David Gaffen’s Profile

Citigroup Is the Economy

August 12, 2009

It used to be that Citigroup was one of the market’s most important stocks, if not the most important. At the nexus of the banking, securities and lending industries that benefited most from the easy-credit boom of the middle of the decade, its success as a stock mirrored the market and the economy.Somewhere around 2006, when people started to call for a breakup of the company, it was supplanted by a company even more tied to the derivative-fueled mess that masked the holes in the economic landscape – Goldman Sachs.

But Goldman continued to earn massive profits while Citigroup nearly died a painful death. Shares eventually fell to less than $1 a share, it was kicked out of the Dow and investors started to view other consumer banks as better indicators of the market’s health.

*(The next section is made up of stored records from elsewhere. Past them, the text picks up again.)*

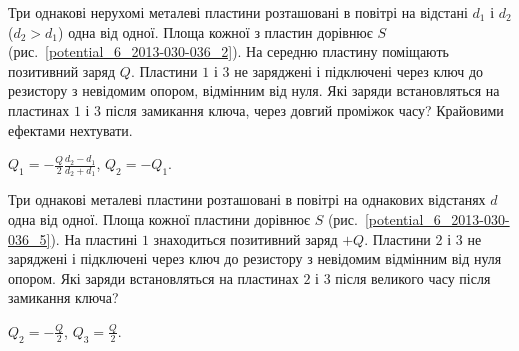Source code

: \begin{problem}\label{prb:potential_6_2013-030-036_2}
    Три однакові нерухомі металеві пластини розташовані в повітрі на відстані $d_1$ і $d_2$ ($d_2> d_1$) одна від одної. Площа кожної з пластин дорівнює $S$ (рис.~\ref{potential_6_2013-030-036_2}). На середню пластину поміщають позитивний заряд $Q$. Пластини $1$ і $3$ не заряджені і підключені через ключ до резистору з невідомим опором, відмінним від нуля. Які заряди встановляться на пластинах $1$ і $3$ після замикання ключа, через довгий проміжок часу? Крайовими ефектами нехтувати.
\begin{solution}
	$Q_1 = -\frac{Q}{2}\frac{d_2 - d_1}{d_2 + d_1}$, $Q_2 = - Q_1$.
\end{solution}
\end{problem}

\begin{problem}\label{prb:potential_6_2013-030-036_5}
    Три однакові металеві пластини розташовані в повітрі на однакових відстанях $d$ одна від одної. Площа кожної пластини дорівнює $S$ (рис.~\ref{potential_6_2013-030-036_5}). На пластині $1$ знаходиться позитивний заряд $+Q$. Пластини $2$ і $3$ не заряджені і підключені через ключ до резистору з невідомим відмінним від нуля опором. Які заряди встановляться на пластинах $2$ і $3$ після великого часу після замикання ключа?
\begin{solution}
	$Q_2 = -\frac{Q}{2}$, $Q_3 = \frac{Q}{2}$.
\end{solution}
\end{problem}

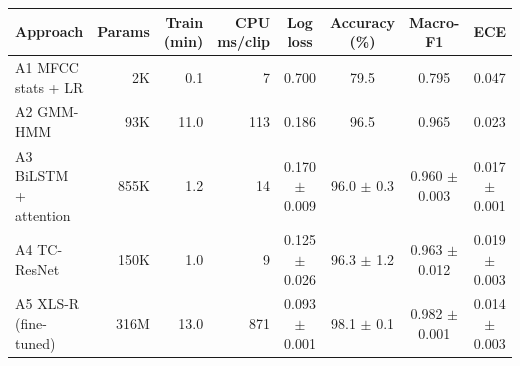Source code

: \begin{tabular}{@{}lrrrcccc@{}}
\toprule
Approach & Params & Train (min) & CPU ms/clip & Log loss & Accuracy (\%) & Macro-F1 & ECE \\
\midrule
A1 MFCC stats + LR & 2K & 0.1 & 7 & 0.700 & 79.5 & 0.795 & 0.047 \\
A2 GMM-HMM & 93K & 11.0 & 113 & 0.186 & 96.5 & 0.965 & 0.023 \\
A3 BiLSTM + attention & 855K & 1.2 & 14 & 0.170 $\pm$ 0.009 & 96.0 $\pm$ 0.3 & 0.960 $\pm$ 0.003 & 0.017 $\pm$ 0.001 \\
A4 TC-ResNet & 150K & 1.0 & 9 & 0.125 $\pm$ 0.026 & 96.3 $\pm$ 1.2 & 0.963 $\pm$ 0.012 & 0.019 $\pm$ 0.003 \\
A5 XLS-R (fine-tuned) & 316M & 13.0 & 871 & 0.093 $\pm$ 0.001 & 98.1 $\pm$ 0.1 & 0.982 $\pm$ 0.001 & 0.014 $\pm$ 0.003 \\
\bottomrule
\end{tabular}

Still, there’s a chance that Citigroup may become more important once again, provided it survives (with substantial help from the government). Kevin Depew, recently writing on Minyanville.com, noted that most of Citigroup’s short-term debt has returned to spreads present before the blowup of Lehman Brothers, suggesting that bond investors believe the debt crisis has receded. He notes (using a bit of technical analysis) that “Citigroup right now might again be The Most Important Stock in the Universe.”

But one could argue it never stopped being important . It’s clearer now that those in search of a proxy for the economy, investors should have stuck with Citigroup all along. (Not that they should have stuck with owning the shares.) Its plunge came at a time when many thought a second Great Depression – or something close to it – was on the way, and its status as a ward of the state mirrors the economic situation as well: second-quarter GDP would have been worse had it not been for government spending.

Shares of the stock continue to struggle. It trades at less than $4, but the company recently saw a boost in trading volume as a result of an increase in its influence in the S&P 500. This may increase again if certain preferred shares held by the government are converted to common stock and then end up in the public’s hands.

The market can’t be blamed for ignoring Citigroup, washing their hands of it as it slumped.

But Citigroup never stopped being a bellwether for the economy. Its likely path in the next several years: slower growth, forced reduction of leverage, and government help, is the one the broad economy is likely to follow.

Eventually, when the banking system is smaller, and has delevered, and consumers and businesses have pulled out of the mountain of debt piled on over the years, Citigroup will be just another company. Until then, the health of the economy is the health of Citigroup.